President Biden on Tuesday marked what White House officials have portrayed as the unofficial start of the US vaccination campaign for children under 5, visiting a site in Washington, DC, to meet with families. and children while giving some injections.
“Finally, some peace of mind,” Biden said at the White House after the event in remarks that celebrated the availability of vaccines, calling it a “monumental step forward” in the nation’s response to the pandemic.
Federal health officials, eager to show the progress the United States has made in fending off deadly cases of the coronavirus, have worked for weeks to prepare parents and doctors to vaccinate the youngest children, a population of about 20. million that has waited 18 months later. adults first became eligible for vaccines.
The Food and Drug Administration and the Centers for Disease Control and Prevention late last week approved Moderna and Pfizer-BioNTech’s vaccines for young children after votes by independent expert committees.

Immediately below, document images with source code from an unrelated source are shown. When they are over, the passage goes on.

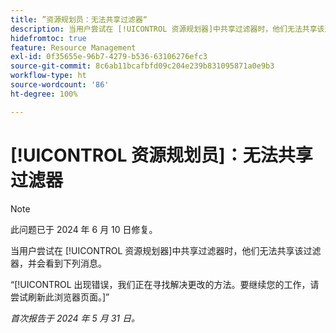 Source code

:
 ```yaml
---
title: ”资源规划员：无法共享过滤器“
description: 当用户尝试在 [!UICONTROL 资源规划器]中共享过滤器时，他们无法共享该过滤器，并会看到一条错误消息。
hidefromtoc: true
feature: Resource Management
exl-id: 0f35655e-96b7-4279-b536-63106276efc3
source-git-commit: 8c6ab11bcafbfd09c204e239b831095871a0e9b3
workflow-type: ht
source-wordcount: '86'
ht-degree: 100%

---
```


# [!UICONTROL 资源规划员]：无法共享过滤器

>[!NOTE]
>
>此问题已于 2024 年 6 月 10 日修复。

当用户尝试在 [!UICONTROL 资源规划器]中共享过滤器时，他们无法共享该过滤器，并会看到下列消息。

“[!UICONTROL 出现错误，我们正在寻找解决更改的方法。要继续您的工作，请尝试刷新此浏览器页面。]”

_首次报告于 2024 年 5 月 31 日。_
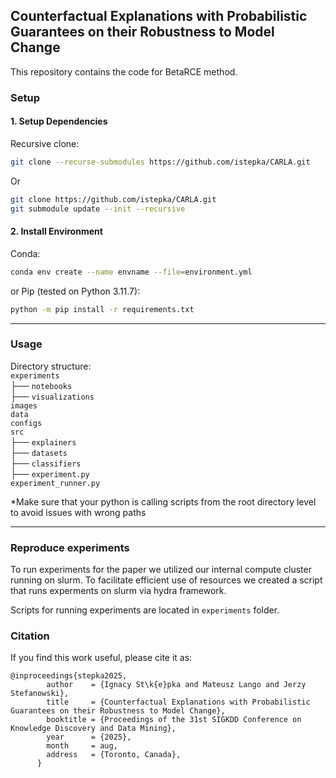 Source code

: ## Counterfactual Explanations with Probabilistic Guarantees on their Robustness to Model Change

This repository contains the code for BetaRCE method.

### Setup

#### 1. Setup Dependencies

Recursive clone: 

```bash
git clone --recurse-submodules https://github.com/istepka/CARLA.git
```

Or 

```bash
git clone https://github.com/istepka/CARLA.git 
git submodule update --init --recursive
```

#### 2. Install Environment

Conda: 
```bash
conda env create --name envname --file=environment.yml
```
or 
Pip (tested on Python 3.11.7): 
```bash
python -m pip install -r requirements.txt
```
***
### Usage

Directory structure:   
        `experiments`   
        ├── `notebooks`  
        ├── `visualizations`   
        `images`    
        `data`   
        `configs`    
        `src`    
        ├── `explainers`    
        ├── `datasets`  
        ├── `classifiers`  
        ├── `experiment.py`  
        `experiment_runner.py`  
  

*Make sure that your python is calling scripts from the root directory level to avoid issues with wrong paths  

***
### Reproduce experiments
To run experiments for the paper we utilized our internal compute cluster running on slurm. 
To facilitate efficient use of resources we created a script that runs experments on slurm via hydra framework.

Scripts for running experiments are located in `experiments` folder.

### Citation
If you find this work useful, please cite it as:
```
@inproceedings{stepka2025,
        author    = {Ignacy St\k{e}pka and Mateusz Lango and Jerzy Stefanowski},
        title     = {Counterfactual Explanations with Probabilistic Guarantees on their Robustness to Model Change},
        booktitle = {Proceedings of the 31st SIGKDD Conference on Knowledge Discovery and Data Mining},
        year      = {2025},
        month     = aug,
        address   = {Toronto, Canada},
      }
```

Mr. Biden said he met with about 17 families at the Washington vaccination site with children who had already received a vaccine or were about to receive one. A federal website, vaccines.gov, was updated Tuesday to show where vaccines can be found, he said.

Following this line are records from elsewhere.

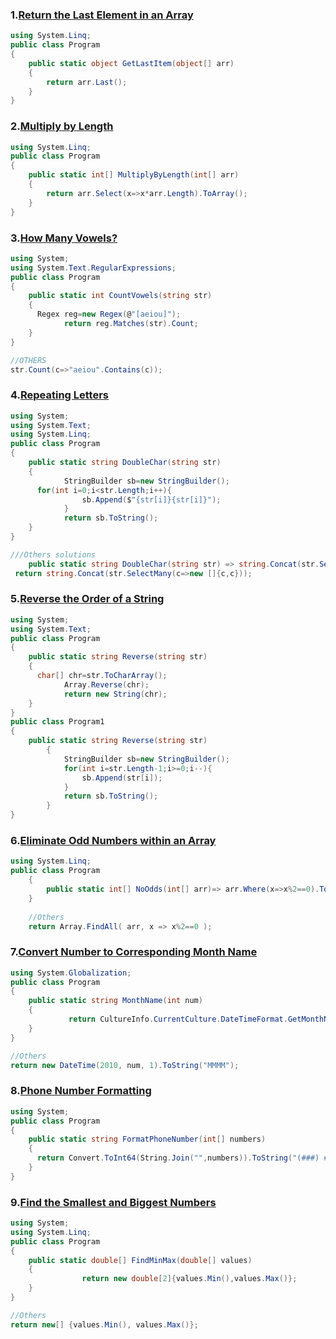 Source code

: ### 1.[Return the Last Element in an Array](https://edabit.com/challenge/oMFuP2d4Qr53HG588)
```csharp
using System.Linq;
public class Program 
{
	public static object GetLastItem(object[] arr) 
	{
		return arr.Last();
	}
}
```

### 2.[Multiply by Length](https://edabit.com/challenge/WLH46r3aARtXXYKF6)
```csharp
using System.Linq;
public class Program
{
	public static int[] MultiplyByLength(int[] arr)
	{
		return arr.Select(x=>x*arr.Length).ToArray();
	}
}
```
### 3.[How Many Vowels?](https://edabit.com/challenge/5ytLyHsZHfyDhBgXr)
```csharp
using System;
using System.Text.RegularExpressions;
public class Program 
{
    public static int CountVowels(string str) 
    {
      Regex reg=new Regex(@"[aeiou]");
			return reg.Matches(str).Count;
    }
}

//OTHERS
str.Count(c=>"aeiou".Contains(c));
```

### 4.[Repeating Letters](https://edabit.com/challenge/fKZHLzmR8anBrxgNt)
```csharp
using System;
using System.Text;
using System.Linq;
public class Program 
{
    public static string DoubleChar(string str) 
    {
			StringBuilder sb=new StringBuilder();
      for(int i=0;i<str.Length;i++){
				sb.Append($"{str[i]}{str[i]}");
			}
			return sb.ToString();
    }
}

///Others solutions 
    public static string DoubleChar(string str) => string.Concat(str.Select(s=>$"{s}{s}"));
 return string.Concat(str.SelectMany(c=>new []{c,c}));
```

### 5.[Reverse the Order of a String](http://edabit.com/challenge/pdHrsZMdhwYNEX3wY)
```csharp
using System;
using System.Text;
public class Program 
{
    public static string Reverse(string str) 
    {
      char[] chr=str.ToCharArray();
			Array.Reverse(chr);
			return new String(chr);
    }
}
public class Program1 
{
    public static string Reverse(string str) 
		{
			StringBuilder sb=new StringBuilder();
			for(int i=str.Length-1;i>=0;i--){
				sb.Append(str[i]);
			}
			return sb.ToString();
		}
}
```
### 6.[Eliminate Odd Numbers within an Array](https://edabit.com/challenge/HkKNhhdfEGwxm9Fq6)
```csharp
using System.Linq;
public class Program
    {
        public static int[] NoOdds(int[] arr)=> arr.Where(x=>x%2==0).ToArray();
    }
    
    //Others
    return Array.FindAll( arr, x => x%2==0 );
```
### 7.[Convert Number to Corresponding Month Name](https://edabit.com/challenge/uevxL5FNM77otyo9Z)
```csharp
using System.Globalization;
public class Program 
{
    public static string MonthName(int num) 
    {
			 return CultureInfo.CurrentCulture.DateTimeFormat.GetMonthName(num);
    }
}

//Others
return new DateTime(2010, num, 1).ToString("MMMM");
```
### 8.[Phone Number Formatting](https://edabit.com/challenge/b59CKJivMhobiqWDu)
```csharp
using System;
public class Program 
{
    public static string FormatPhoneNumber(int[] numbers) 
    {
      return Convert.ToInt64(String.Join("",numbers)).ToString("(###) ###-####");
    }
}
```
### 9.[Find the Smallest and Biggest Numbers](https://edabit.com/challenge/kMWmiNJM4szSv7dLd)
```csharp
using System;
using System.Linq;
public class Program 
{
    public static double[] FindMinMax(double[] values) 
    {
				return new double[2]{values.Min(),values.Max()};
    }
}

//Others
return new[] {values.Min(), values.Max()};
```
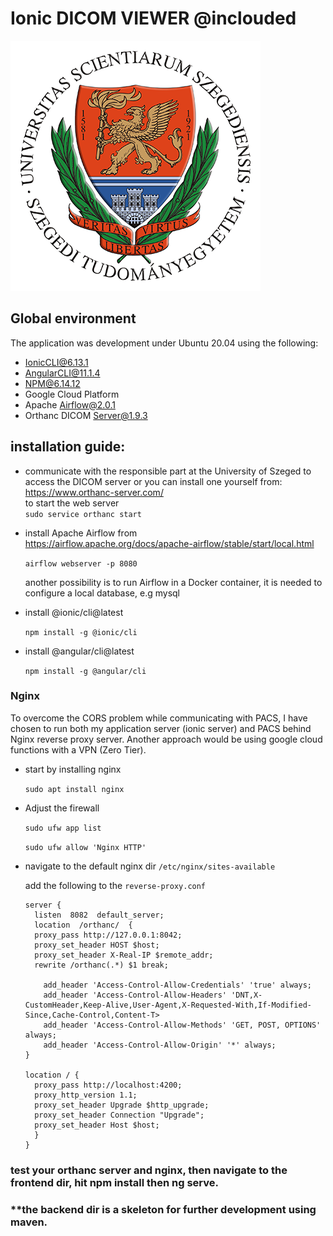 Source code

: # Ionic DICOM VIEWER @inclouded

![](./uszeged.png)

## Global environment
The application was development under Ubuntu 20.04 using the following:
* IonicCLI@6.13.1
* AngularCLI@11.1.4
* NPM@6.14.12
* Google Cloud Platform
* Apache Airflow@2.0.1
* Orthanc DICOM Server@1.9.3

## installation guide:
* communicate with the responsible part at the University of Szeged to access the DICOM server 
or you can install one yourself from: https://www.orthanc-server.com/  
  to start the web server  
  `sudo service orthanc start`
  

* install Apache Airflow from  
  https://airflow.apache.org/docs/apache-airflow/stable/start/local.html
  
  `airflow webserver -p 8080 `

  another possibility is to run Airflow in a Docker container, it is needed to configure a local database, e.g mysql


* install @ionic/cli@latest

  `npm install -g @ionic/cli`


* install @angular/cli@latest
  
  `npm install -g @angular/cli`

### Nginx
To overcome the CORS problem while communicating with PACS, I have chosen to run both my application server (ionic server) and PACS behind Nginx reverse proxy server.
Another approach would be using google cloud functions with a VPN (Zero Tier).

* start by installing nginx

  `sudo apt install nginx`

* Adjust the firewall
  
  `sudo ufw app list`
  
  `sudo ufw allow 'Nginx HTTP'`
* navigate to the default nginx dir `/etc/nginx/sites-available`

  add the following to the `reverse-proxy.conf`
  ```
  server {
    listen  8082  default_server;
    location  /orthanc/  {
    proxy_pass http://127.0.0.1:8042;
    proxy_set_header HOST $host;
    proxy_set_header X-Real-IP $remote_addr;
    rewrite /orthanc(.*) $1 break;

      add_header 'Access-Control-Allow-Credentials' 'true' always;
      add_header 'Access-Control-Allow-Headers' 'DNT,X-CustomHeader,Keep-Alive,User-Agent,X-Requested-With,If-Modified-Since,Cache-Control,Content-T>
      add_header 'Access-Control-Allow-Methods' 'GET, POST, OPTIONS' always;
      add_header 'Access-Control-Allow-Origin' '*' always;
  }

  location / {
    proxy_pass http://localhost:4200;
    proxy_http_version 1.1;
    proxy_set_header Upgrade $http_upgrade;
    proxy_set_header Connection "Upgrade";
    proxy_set_header Host $host;
    }
  }
  ```
### test your orthanc server and nginx, then navigate to the frontend dir, hit npm install then ng serve.

### **the backend dir is a skeleton for further development using maven.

Arsema Desta, a registered nurse in Washington who helps with local pediatric immunization efforts, appeared with the president at the White House, saying that immunizations for young children were important “because it allows multigenerational households to make sure that everyone at home are vaccinated”.

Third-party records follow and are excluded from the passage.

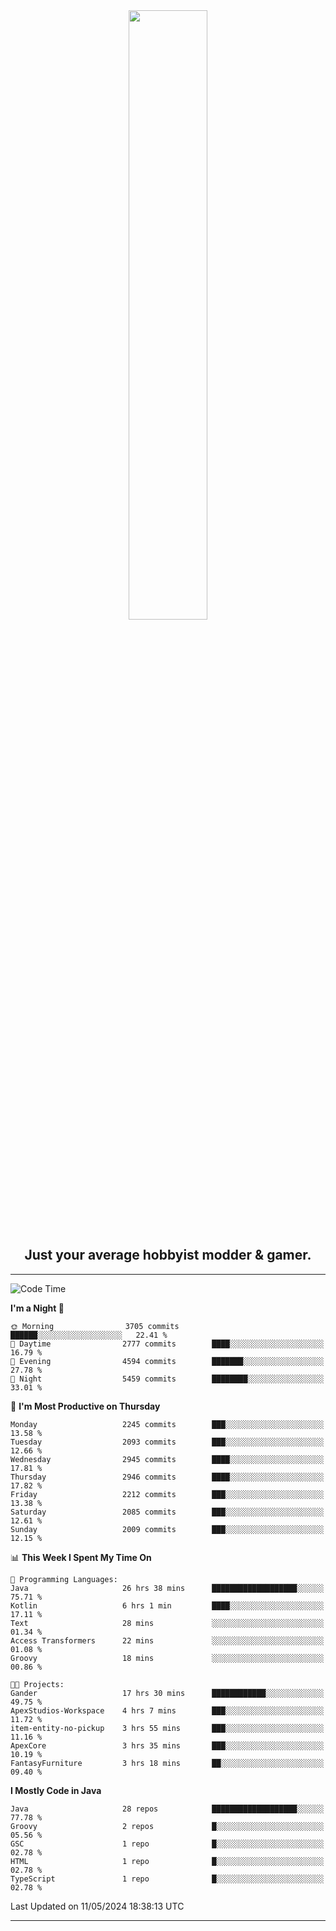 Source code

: <div align="center">
  <a href="https://apexmodder.xyz/"><img width="50%" height="50%" src="https://i.imgur.com/pc4HkGz.png"></a>
</div>
<h2 align="center">Just your average hobbyist modder & gamer.</h2>

---

<!--START_SECTION:waka-->
![Code Time](http://img.shields.io/badge/Code%20Time-1%2C222%20hrs%2012%20mins-blue)

**I'm a Night 🦉** 

```text
🌞 Morning                3705 commits        ██████░░░░░░░░░░░░░░░░░░░   22.41 % 
🌆 Daytime                2777 commits        ████░░░░░░░░░░░░░░░░░░░░░   16.79 % 
🌃 Evening                4594 commits        ███████░░░░░░░░░░░░░░░░░░   27.78 % 
🌙 Night                  5459 commits        ████████░░░░░░░░░░░░░░░░░   33.01 % 
```
📅 **I'm Most Productive on Thursday** 

```text
Monday                   2245 commits        ███░░░░░░░░░░░░░░░░░░░░░░   13.58 % 
Tuesday                  2093 commits        ███░░░░░░░░░░░░░░░░░░░░░░   12.66 % 
Wednesday                2945 commits        ████░░░░░░░░░░░░░░░░░░░░░   17.81 % 
Thursday                 2946 commits        ████░░░░░░░░░░░░░░░░░░░░░   17.82 % 
Friday                   2212 commits        ███░░░░░░░░░░░░░░░░░░░░░░   13.38 % 
Saturday                 2085 commits        ███░░░░░░░░░░░░░░░░░░░░░░   12.61 % 
Sunday                   2009 commits        ███░░░░░░░░░░░░░░░░░░░░░░   12.15 % 
```


📊 **This Week I Spent My Time On** 

```text
💬 Programming Languages: 
Java                     26 hrs 38 mins      ███████████████████░░░░░░   75.71 % 
Kotlin                   6 hrs 1 min         ████░░░░░░░░░░░░░░░░░░░░░   17.11 % 
Text                     28 mins             ░░░░░░░░░░░░░░░░░░░░░░░░░   01.34 % 
Access Transformers      22 mins             ░░░░░░░░░░░░░░░░░░░░░░░░░   01.08 % 
Groovy                   18 mins             ░░░░░░░░░░░░░░░░░░░░░░░░░   00.86 % 

🐱‍💻 Projects: 
Gander                   17 hrs 30 mins      ████████████░░░░░░░░░░░░░   49.75 % 
ApexStudios-Workspace    4 hrs 7 mins        ███░░░░░░░░░░░░░░░░░░░░░░   11.72 % 
item-entity-no-pickup    3 hrs 55 mins       ███░░░░░░░░░░░░░░░░░░░░░░   11.16 % 
ApexCore                 3 hrs 35 mins       ███░░░░░░░░░░░░░░░░░░░░░░   10.19 % 
FantasyFurniture         3 hrs 18 mins       ██░░░░░░░░░░░░░░░░░░░░░░░   09.40 % 
```

**I Mostly Code in Java** 

```text
Java                     28 repos            ███████████████████░░░░░░   77.78 % 
Groovy                   2 repos             █░░░░░░░░░░░░░░░░░░░░░░░░   05.56 % 
GSC                      1 repo              █░░░░░░░░░░░░░░░░░░░░░░░░   02.78 % 
HTML                     1 repo              █░░░░░░░░░░░░░░░░░░░░░░░░   02.78 % 
TypeScript               1 repo              █░░░░░░░░░░░░░░░░░░░░░░░░   02.78 % 
```




 Last Updated on 11/05/2024 18:38:13 UTC
<!--END_SECTION:waka-->

---
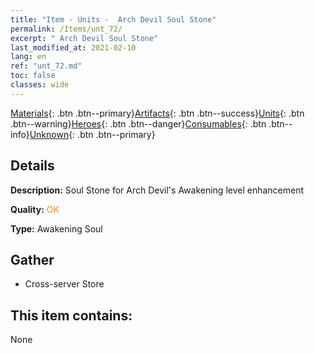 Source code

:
```yaml
---
title: "Item - Units -  Arch Devil Soul Stone"
permalink: /Items/unt_72/
excerpt: " Arch Devil Soul Stone"
last_modified_at: 2021-02-10
lang: en
ref: "unt_72.md"
toc: false
classes: wide
---
```

 [Materials](/Items/){: .btn .btn--primary}[Artifacts](/Items/Artifacts/){: .btn .btn--success}[Units](/Items/Units/){: .btn .btn--warning}[Heroes](/Items/Heroes/){: .btn .btn--danger}[Consumables](/Items/Consumables/){: .btn .btn--info}[Unknown](/Items/Unknown/){: .btn .btn--primary}

## Details
 **Description:** Soul Stone for Arch Devil's Awakening level enhancement

 **Quality:** <span style="color: #FF8C00">OK</span>

 **Type:** Awakening Soul

## Gather

*    Cross-server Store 

## This item contains:

  None

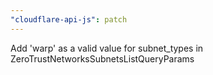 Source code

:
 ```yaml
---
"cloudflare-api-js": patch
---
```


Add 'warp' as a valid value for subnet_types in ZeroTrustNetworksSubnetsListQueryParams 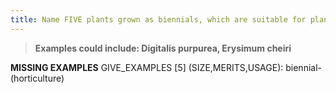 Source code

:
 ```yaml
---
title: Name FIVE plants grown as biennials, which are suitable for planting in a variety of garden situations. State details of their decorative merits, height and spread and site requirements; describe a situation where each could be used effectively.
---
```



> **Examples could include:
Digitalis purpurea,
Erysimum cheiri** 


**MISSING EXAMPLES**
GIVE_EXAMPLES [5]  (SIZE,MERITS,USAGE):  biennial-(horticulture)
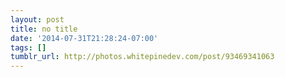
 ```yaml
---
layout: post
title: no title
date: '2014-07-31T21:28:24-07:00'
tags: []
tumblr_url: http://photos.whitepinedev.com/post/93469341063
---
```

The Biden administration has already made at least 10 million doses available to states and health providers and hopes to rely heavily on pediatricians and primary care practices to administer them, as is typical of pediatric vaccination campaigns. Pharmacies and community health centers, among other providers, will also vaccinate the little ones.
But as of last week’s deadline, only 2.5 million doses of the Pfizer-BioNTech vaccine had been ordered, about half of what the federal government offered, as well as about 1.3 million doses of Modern, about a quarter of what was offered.
Dr. Deborah M. Greenhouse, a pediatrician in Columbia, South Carolina, said that as of Tuesday afternoon, her practice was still waiting for about 1,000 doses to arrive. She said the parents she had met so far fell into three categories: those who kicked down doors to get the vaccine; those interested but in need of some consultation; and completely resistant families.
She said the lower acceptance among 5- to 11-year-olds was a “real concern” that she and her colleagues had, but hoped to overcome with younger children. Only about 37 percent of children in the age group have received at least one dose.
Pediatricians are especially important for families to choose from, he said.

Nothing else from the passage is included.